Saurasish Lahiri

Personal information
- Full name: Saurasish Sukanta Lahiri
- Born: 9 September 1981 (age 44) Howrah, West Bengal, India
- Nickname: Patsy
- Batting: Right-handed
- Bowling: Right arm offbreak
- Role: All rounder

Domestic team information
- 1999/2000–2014/15: Bengal

Career statistics
| Competition | FC | LA | T20 |
| Matches | 100 | 76 | 22 |
| Runs scored | 2240 | 505 | 124 |
| Batting average | 19.31 | 13.28 | 8.85 |
| 100s/50s | 2/6 | 0/0 | 0/0 |
| Top score | 108 | 40 | 44 |
| Balls bowled | 19257 | 3726 | 438 |
| Wickets | 256 | 68 | 25 |
| Bowling average | 37.48 | 39.39 | 19.64 |
| 5 wickets in innings | 11 | 1 | 0 |
| 10 wickets in match | 2 | 0 | 0 |
| Best bowling | 7/62 | 5/43 | 3/20 |
| Catches/stumpings | 20/0 | 17/0 | 9/0 |
- Source: ESPNcricinfo, 17 October 2015

= Saurasish Lahiri =

Indian cricketer (born 1981)

Saurasish Sukanta Lahiri (born 9 September 1981) is an Indian former first-class cricketer who played for Bengal.

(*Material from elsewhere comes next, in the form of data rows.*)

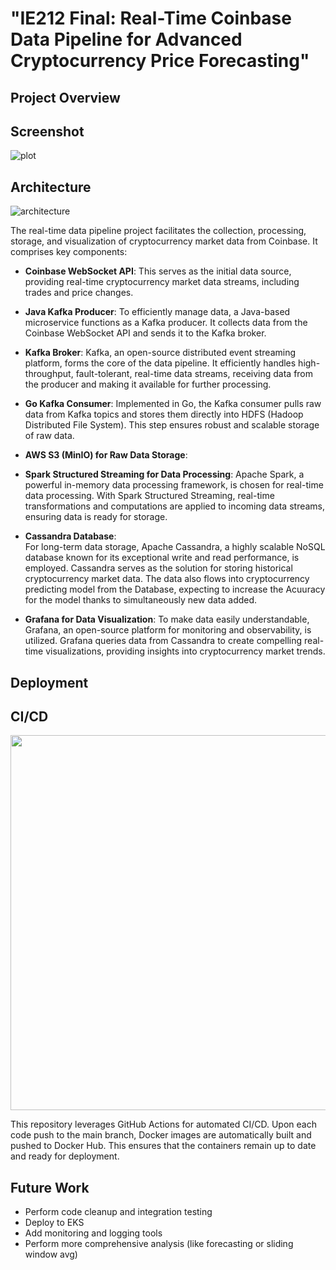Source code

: # "IE212 Final: Real-Time Coinbase Data Pipeline for Advanced Cryptocurrency Price Forecasting"

## Project Overview

## Screenshot

![plot](https://i.imgur.com/vSGW4js.png)

## Architecture

![architecture]()

The real-time data pipeline project facilitates the collection, processing, storage, and visualization of cryptocurrency market data from Coinbase. It comprises key components:

- **Coinbase WebSocket API**: This serves as the initial data source, providing real-time cryptocurrency market data streams, including trades and price changes.

- **Java Kafka Producer**: To efficiently manage data, a Java-based microservice functions as a Kafka producer. It collects data from the Coinbase WebSocket API and sends it to the Kafka broker.

- **Kafka Broker**: Kafka, an open-source distributed event streaming platform, forms the core of the data pipeline. It efficiently handles high-throughput, fault-tolerant, real-time data streams, receiving data from the producer and making it available for further processing.

- **Go Kafka Consumer**: Implemented in Go, the Kafka consumer pulls raw data from Kafka topics and stores them directly into HDFS (Hadoop Distributed File System). This step ensures robust and scalable storage of raw data.
- **AWS S3 (MinIO) for Raw Data Storage**: 

- **Spark Structured Streaming for Data Processing**: Apache Spark, a powerful in-memory data processing framework, is chosen for real-time data processing. With Spark Structured Streaming, real-time transformations and computations are applied to incoming data streams, ensuring data is ready for storage.

- **Cassandra Database**:  
For long-term data storage, Apache Cassandra, a highly scalable NoSQL database known for its exceptional write and read performance, is employed. Cassandra serves as the solution for storing historical cryptocurrency market data. 
The data also flows into cryptocurrency predicting model from the Database, expecting to increase the Acuuracy for the model thanks to simultaneously new data added.

- **Grafana for Data Visualization**: To make data easily understandable, Grafana, an open-source platform for monitoring and observability, is utilized. Grafana queries data from Cassandra to create compelling real-time visualizations, providing insights into cryptocurrency market trends.

## Deployment
<!--
![kubernetes-pods](https://i.imgur.com/LacnL5c.png)
-->

## CI/CD
<p align="center">
  <img src="https://i.imgur.com/LU2iYUF.png" style="width: 600px"/>
</p>

This repository leverages GitHub Actions for automated CI/CD. Upon each code push to the main branch, Docker images are automatically built and pushed to Docker Hub. This ensures that the containers remain up to date and ready for deployment.

## Future Work
* Perform code cleanup and integration testing
* Deploy to EKS
* Add monitoring and logging tools
* Perform more comprehensive analysis (like forecasting or sliding window avg)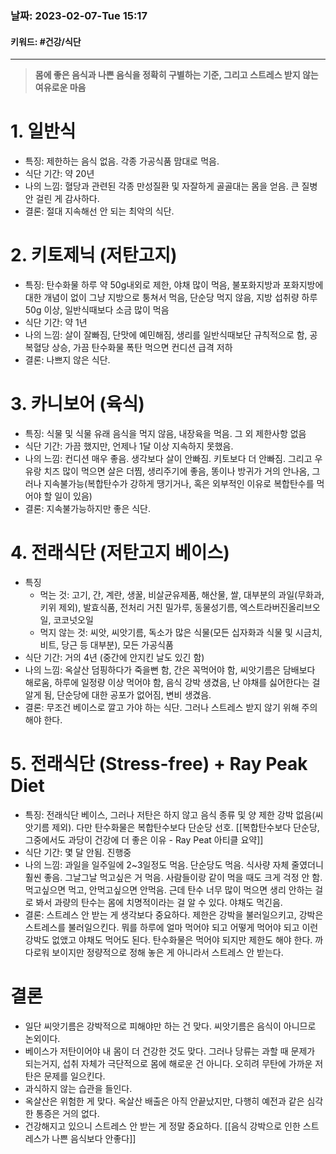 ### 날짜:   2023-02-07-Tue 15:17
#### 키워드: #건강/식단 
-----
>**몸에 좋은 음식과 나쁜 음식을 정확히 구별하는 기준, 그리고 스트레스 받지 않는 여유로운 마음**

# 1. 일반식
- 특징: 제한하는 음식 없음. 각종 가공식품 맘대로 먹음.
- 식단 기간: 약 20년
- 나의 느낌: 혈당과 관련된 각종 만성질환 및 자잘하게 골골대는 몸을 얻음. 큰 질병 안 걸린 게 감사하다.
- 결론: 절대 지속해선 안 되는 최악의 식단.

# 2. 키토제닉 (저탄고지)
- 특징: 탄수화물 하루 약 50g내외로 제한, 야채 많이 먹음, 불포화지방과 포화지방에 대한 개념이 없이 그냥 지방으로 퉁쳐서 먹음, 단순당 먹지 않음, 지방 섭취량 하루 50g 이상, 일반식때보다 소금 많이 먹음
- 식단 기간: 약 1년
- 나의 느낌: 살이 잘빠짐, 단맛에 예민해짐, 생리를 일반식때보단 규칙적으로 함, 공복혈당 상승, 가끔 탄수화물 폭탄 먹으면 컨디션 급격 저하
- 결론: 나쁘지 않은 식단.

# 3. 카니보어 (육식)
- 특징: 식물 및 식물 유래 음식을 먹지 않음, 내장육을 먹음. 그 외 제한사항 없음
- 식단 기간: 가끔 했지만, 언제나 1달 이상 지속하지 못했음. 
- 나의 느낌: 컨디션 매우 좋음. 생각보다 살이 안빠짐. 키토보다 더 안빠짐. 그리고 우유랑 치즈 많이 먹으면 살은 더찜, 생리주기에 좋음, 똥이나 방귀가 거의 안나옴, 그러나 지속불가능(복합탄수가 강하게 땡기거나, 혹은 외부적인 이유로 복합탄수를 먹어야 할 일이 있음)
- 결론: 지속불가능하지만 좋은 식단.

# 4. 전래식단 (저탄고지 베이스)
- 특징
	- 먹는 것: 고기, 간, 계란, 생꿀, 비살균유제품, 해산물, 쌀, 대부분의 과일(무화과, 키위 제외), 발효식품, 전처리 거친 밀가루, 동물성기름, 엑스트라버진올리브오일, 코코넛오일
	- 먹지 않는 것: 씨앗, 씨앗기름, 독소가 많은 식물(모든 십자화과 식물 및 시금치, 비트, 당근 등 대부분), 모든 가공식품
- 식단 기간: 거의 4년 (중간에 안지킨 날도 있긴 함)
- 나의 느낌: 옥살산 덤핑하다가 죽을뻔 함, 간은 꼭먹어야 함, 씨앗기름은 담배보다 해로움, 하루에 일정량 이상 먹어야 함, 음식 강박 생겼음, 난 야채를 싫어한다는 걸 알게 됨, 단순당에 대한 공포가 없어짐, 변비 생겼음.
- 결론: 무조건 베이스로 깔고 가야 하는 식단. 그러나 스트레스 받지 않기 위해 주의해야 한다.

# 5. 전래식단 (Stress-free) + Ray Peak Diet
- 특징: 전래식단 베이스, 그러나 저탄은 하지 않고 음식 종류 및 양 제한 강박 없음(씨앗기름 제외). 다만 탄수화물은 복합탄수보다 단순당 선호. [[복합탄수보다 단순당, 그중에서도 과당이 건강에 더 좋은 이유 - Ray Peat 아티클 요약]]
- 식단 기간: 몇 달 안됨. 진행중
- 나의 느낌: 과일을 일주일에 2~3일정도 먹음. 단순당도 먹음. 식사량 자체 줄였더니 훨씬 좋음. 그날그날 먹고싶은 거 먹음. 사람들이랑 같이 먹을 때도 크게 걱정 안 함. 먹고싶으면 먹고, 안먹고싶으면 안먹음. 근데 탄수 너무 많이 먹으면 생리 안하는 걸로 봐서 과량의 탄수는 몸에 치명적이라는 걸 알 수 있다. 야채도 먹긴음. 
- 결론: 스트레스 안 받는 게 생각보다 중요하다. 제한은 강박을 불러일으키고, 강박은 스트레스를 불러일으킨다. 뭐를 하루에 얼마 먹어야 되고 어떻게 먹어야 되고 이런 강박도 없앴고 야채도 먹어도 된다. 탄수화물은 먹어야 되지만 제한도 해야 한다. 까다로워 보이지만 정량적으로 정해 놓은 게 아니라서 스트레스 안 받는다.

# 결론
- 일단 씨앗기름은 강박적으로 피해야만 하는 건 맞다. 씨앗기름은 음식이 아니므로 논외이다.
- 베이스가 저탄이어야 내 몸이 더 건강한 것도 맞다. 그러나 당류는 과할 때 문제가 되는거지, 섭취 자체가 극단적으로 몸에 해로운 건 아니다. 오히려 무탄에 가까운 저탄은 문제를 일으킨다.
- 과식하지 않는 습관을 들인다.
- 옥살산은 위험한 게 맞다. 옥살산 배출은 아직 안끝났지만, 다행히 예전과 같은 심각한 통증은 거의 없다. 
- 건강해지고 있으니 스트레스 안 받는 게 정말 중요하다. [[음식 강박으로 인한 스트레스가 나쁜 음식보다 안좋다]]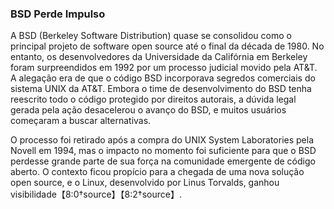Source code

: ### BSD Perde Impulso

A BSD (Berkeley Software Distribution) quase se consolidou como o principal projeto de software open source até o final da década de 1980. No entanto, os desenvolvedores da Universidade da Califórnia em Berkeley foram surpreendidos em 1992 por um processo judicial movido pela AT&T. A alegação era de que o código BSD incorporava segredos comerciais do sistema UNIX da AT&T. Embora o time de desenvolvimento do BSD tenha reescrito todo o código protegido por direitos autorais, a dúvida legal gerada pela ação desacelerou o avanço do BSD, e muitos usuários começaram a buscar alternativas.

O processo foi retirado após a compra do UNIX System Laboratories pela Novell em 1994, mas o impacto no momento foi suficiente para que o BSD perdesse grande parte de sua força na comunidade emergente de código aberto. O contexto ficou propício para a chegada de uma nova solução open source, e o Linux, desenvolvido por Linus Torvalds, ganhou visibilidade【8:0†source】【8:2†source】.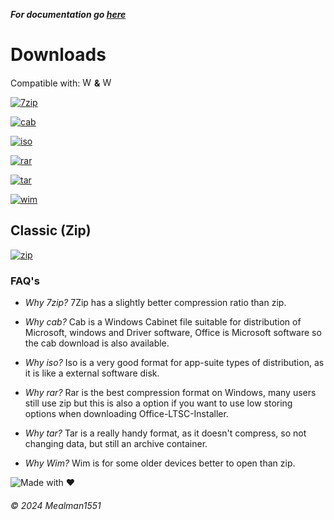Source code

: ***For documentation go [here](https://github.com/Mealman1551/Office-LTSC-Installer/blob/main/README.md)***

# Downloads
Compatible with: <img src="https://upload.wikimedia.org/wikipedia/commons/thumb/2/2b/Windows_logo_2012-Black.svg/480px-Windows_logo_2012-Black.svg.png" alt="Windows 10" width="15"/> **&** <img src="https://upload.wikimedia.org/wikipedia/commons/thumb/c/c4/Windows_logo_-_2021_%28Black%29.svg/480px-Windows_logo_-_2021_%28Black%29.svg.png" alt="Windows 11" width="15"/> 

[![7zip](https://img.shields.io/badge/.7z-0072C6?style=for-the-badge&logo=sevenzip&logoColor=white)](https://github.com/Mealman1551/Office-LTSC-Other-Mirrors/raw/main/Microsoft%20Office%202021%20ProPlus.7z)

[![cab](https://img.shields.io/badge/.cab-FFD700?style=for-the-badge&logo=windows&logoColor=white)](https://github.com/Mealman1551/Office-LTSC-Other-Mirrors/raw/main/Microsoft%20Office%202021%20ProPlus.cab)

[![iso](https://img.shields.io/badge/.iso-008080?style=for-the-badge&logo=cd-rom&logoColor=white)](https://github.com/Mealman1551/Office-LTSC-Other-Mirrors/raw/main/Microsoft%20Office%202021%20ProPlus.iso)

[![rar](https://img.shields.io/badge/.rar-CC0000?style=for-the-badge&logo=winrar&logoColor=white)](https://github.com/Mealman1551/Office-LTSC-Other-Mirrors/raw/main/Microsoft%20Office%202021%20ProPlus.rar)

[![tar](https://img.shields.io/badge/.tar-EE6C4D?style=for-the-badge&logo=archive&logoColor=white)](https://github.com/Mealman1551/Office-LTSC-Other-Mirrors/raw/main/Microsoft%20Office%202021%20ProPlus.tar)

[![wim](https://img.shields.io/badge/.wim-0078D6?style=for-the-badge&logo=windows&logoColor=white)](https://github.com/Mealman1551/Office-LTSC-Other-Mirrors/raw/main/Microsoft%20Office%202021%20ProPlus.wim)

## Classic (Zip)

[![zip](https://img.shields.io/badge/.zip-4CAF50?style=for-the-badge&logo=zip&logoColor=white)](https://github.com/Mealman1551/Office-LTSC-Installer/raw/main/Microsoft%20Office%202021%20ProPlus.zip)

### FAQ's
- _Why 7zip?_
  7Zip has a slightly better compression ratio than zip.

- _Why cab?_
  Cab is a Windows Cabinet file suitable for distribution of Microsoft, windows and Driver software, Office is Microsoft software so the cab download is also available.
  
- _Why iso?_
  Iso is a very good format for app-suite types of distribution, as it is like a external software disk.

- _Why rar?_
  Rar is the best compression format on Windows, many users still use zip but this is also a option if you want to use low storing options when downloading Office-LTSC-Installer.

- _Why tar?_
  Tar is a really handy format, as it doesn't compress, so not changing data, but still an archive container.

- _Why Wim?_
  Wim is for some older devices better to open than zip.

![Made with ❤️](https://img.shields.io/badge/Made%20with%20%E2%9D%A4%EF%B8%8F-blue?style=for-the-badge)

###### © 2024 Mealman1551
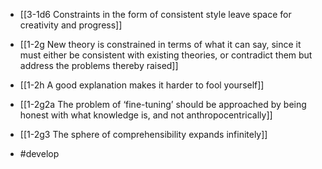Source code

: - [[3-1d6 Constraints in the form of consistent style leave space for creativity and progress]]
- [[1-2g New theory is constrained in terms of what it can say, since it must either be consistent with existing theories, or contradict them but address the problems thereby raised]]
- [[1-2h A good explanation makes it harder to fool yourself]]

- [[1-2g2a The problem of ‘fine-tuning’ should be approached by being honest with what knowledge is, and not anthropocentrically]]

- [[1-2g3 The sphere of comprehensibility expands infinitely]]

- #develop
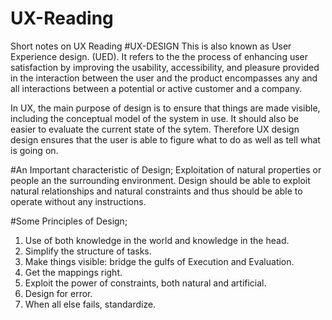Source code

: # UX-Reading
Short notes on UX Reading
#UX-DESIGN
This is also known as User Experience design. (UED). It refers to the the process of enhancing user satisfaction by improving the usability, accessibility, and pleasure provided in the interaction between the user and the product encompasses any and all interactions between a potential or active customer and a company.

In UX, the main purpose of design is to ensure that things are made visible, including the conceptual model of the system in use. It should also be easier to evaluate the current state of the sytem.
Therefore UX design design ensures that the user is able to figure what to do as well as tell what is going on.

#An Important characteristic of Design;
Exploitation of natural properties or people an the surrounding environment. Design should be able to exploit natural relationships and natural constraints and thus should be able to operate without any instructions.

#Some Principles of Design;
1. Use of both knowledge in the world and knowledge in the head.
2. Simplify the structure of tasks.
3. Make things visible: bridge the gulfs of Execution and Evaluation.
4. Get the mappings right.
5. Exploit the power of constraints, both natural and artificial.
6. Design for error.
7. When all else fails, standardize.
 



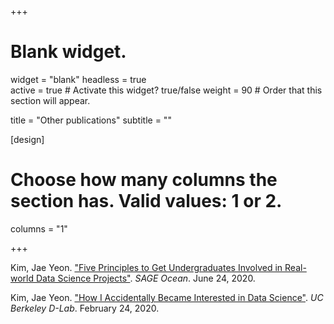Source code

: +++
# Blank widget.
widget = "blank"
headless = true  
active = true  # Activate this widget? true/false
weight = 90  # Order that this section will appear.

title = "Other publications"
subtitle = ""

[design]
  # Choose how many columns the section has. Valid values: 1 or 2.
  columns = "1"

+++

Kim, Jae Yeon. ["Five Principles to Get Undergraduates Involved in Real-world Data Science Projects"](https://ocean.sagepub.com/blog/skills/5-principles-to-get-undergraduates-involved-in-real-world-data-science-projects). *SAGE Ocean*. June 24, 2020.

Kim, Jae Yeon. ["How I Accidentally Became Interested in Data Science"](https://dlab.berkeley.edu/blog/how-i-accidentally-became-interested-data-science). *UC Berkeley D-Lab*. February 24, 2020.
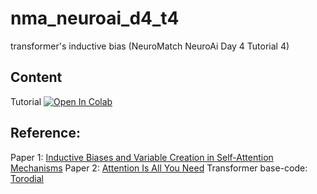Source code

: # nma_neuroai_d4_t4
transformer's inductive bias (NeuroMatch NeuroAi Day 4 Tutorial 4)

## Content
Tutorial [![Open In Colab](https://colab.research.google.com/assets/colab-badge.svg)](https://colab.research.google.com/github/ssnio/nma_neuroai_d4_t4/blob/main/W1D5_Tutorial3.ipynb)

## Reference:
Paper 1: [Inductive Biases and Variable Creation in Self-Attention Mechanisms](https://arxiv.org/abs/2110.10090)
Paper 2: [ Attention Is All You Need](https://arxiv.org/abs/1706.03762)
Transformer base-code: [Torodial](https://github.com/MathInf/toroidal/tree/main)
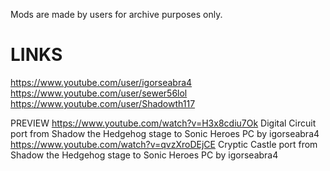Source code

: Mods are made by users for archive purposes only.


LINKS
=====================================
https://www.youtube.com/user/igorseabra4
https://www.youtube.com/user/sewer56lol
https://www.youtube.com/user/Shadowth117

PREVIEW
https://www.youtube.com/watch?v=H3x8cdiu7Ok Digital Circuit port from Shadow the Hedgehog stage to Sonic Heroes PC by igorseabra4
https://www.youtube.com/watch?v=qvzXroDEjCE Cryptic Castle  port from Shadow the Hedgehog stage to Sonic Heroes PC by igorseabra4
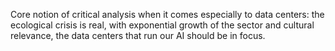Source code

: Core notion of critical analysis when it comes especially to data centers: the ecological crisis is real, with exponential growth of the sector and cultural relevance, the data centers that run our AI should be in focus.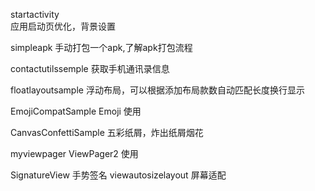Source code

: startactivity  
应用启动页优化，背景设置

simpleapk
手动打包一个apk,了解apk打包流程

contactutilssemple
获取手机通讯录信息

floatlayoutsample
浮动布局，可以根据添加布局款数自动匹配长度换行显示

EmojiCompatSample
Emoji 使用

CanvasConfettiSample
五彩纸屑，炸出纸屑烟花

myviewpager
ViewPager2 使用


SignatureView
手势签名
viewautosizelayout
屏幕适配 
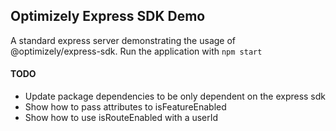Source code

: ## Optimizely Express SDK Demo

A standard express server demonstrating the usage of @optimizely/express-sdk. Run the application with `npm start`

#### TODO
- Update package dependencies to be only dependent on the express sdk
- Show how to pass attributes to isFeatureEnabled
- Show how to use isRouteEnabled with a userId
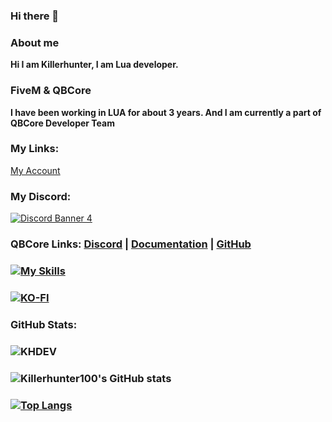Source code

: ### Hi there 👋

<!--
**Killerhunter100/Killerhunter100** is a ✨ _special_ ✨ repository because its `README.md` (this file) appears on your GitHub profile.

Here are some ideas to get you started:-->

### About me

**Hi I am Killerhunter, I am Lua developer.**

### FiveM & QBCore

**I have been working in LUA for  about 3 years. And I am currently a part of QBCore Developer Team**

### My Links: 
[My Account](https://discord.com/users/667149845739470849)
### My Discord:
<a href='https://discord.gg/gEwsEn7WYy'>![Discord Banner 4](https://discordapp.com/api/guilds/980823938282176592/widget.png?style=bannerv)</a>

### QBCore Links: [Discord](https://discord.gg/qbcore) | [Documentation](https://docs.qbcore.org/qbcore-documentation/) | [GitHub](https://github.com/qbcore-framework/)

### [![My Skills](https://skillicons.dev/icons?i=js,css,html,lua)](https://skillicons.dev)

### [![KO-FI](https://cdn.discordapp.com/attachments/831282131572883496/1011683678084145172/68747470733a2f2f6b6f2d66692e636f6d2f696d672f676974687562627574746f6e5f736d2e737667.svg)](https://ko-fi.com/killerhunter100)

### GitHub Stats:
### <p align="left"> <img src="https://komarev.com/ghpvc/?username=Killerhunter100&label=Profile%20views&color=grey&style=for-the-badge" alt="KHDEV" /> </p>
### ![Killerhunter100's GitHub stats](https://github-readme-stats.vercel.app/api?username=Killerhunter100&show_icons=true&theme=dark&hide_border=true)
### [![Top Langs](https://github-readme-stats.vercel.app/api/top-langs/?username=Killerhunter100&langs_count=8&theme=dark&hide_border=true)](https://github.com/Killerhunter100/github-readme-stats)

He has played a 100 FC, 76 List A and 22 T20 matches for Bengal and was the captain of the team for 4 matches. He was also one of the first 5 players picked up before the 2008 IPL auction by the Kolkata Knight Riders. His most famous achievement was taking the wicket of Sachin Tendulkar twice in the same match during the 2006-07 Ranji trophy final and also during the 2006-07 NKP Salve Challenger trophy match between India Blue and India Green. He is currently the coach of the Bengal U19 cricket team for all formats and was also the coach of Bengal U23 team which was the runner-up of the 2018 edition of C.K. Nayudu Trophy and won the National U23 One day trophy in 2019. He was also the assistant coach when Bengal was the runner's up for the 2022-23 edition of the Ranji trophy. He was also appointed as the bowling coach of India B for the Duleep Trophy 2024 season. In June 2016 he announced his retirement from all forms of cricket.In 2026 Saurasish appointed as bowling coach of Emerging India team.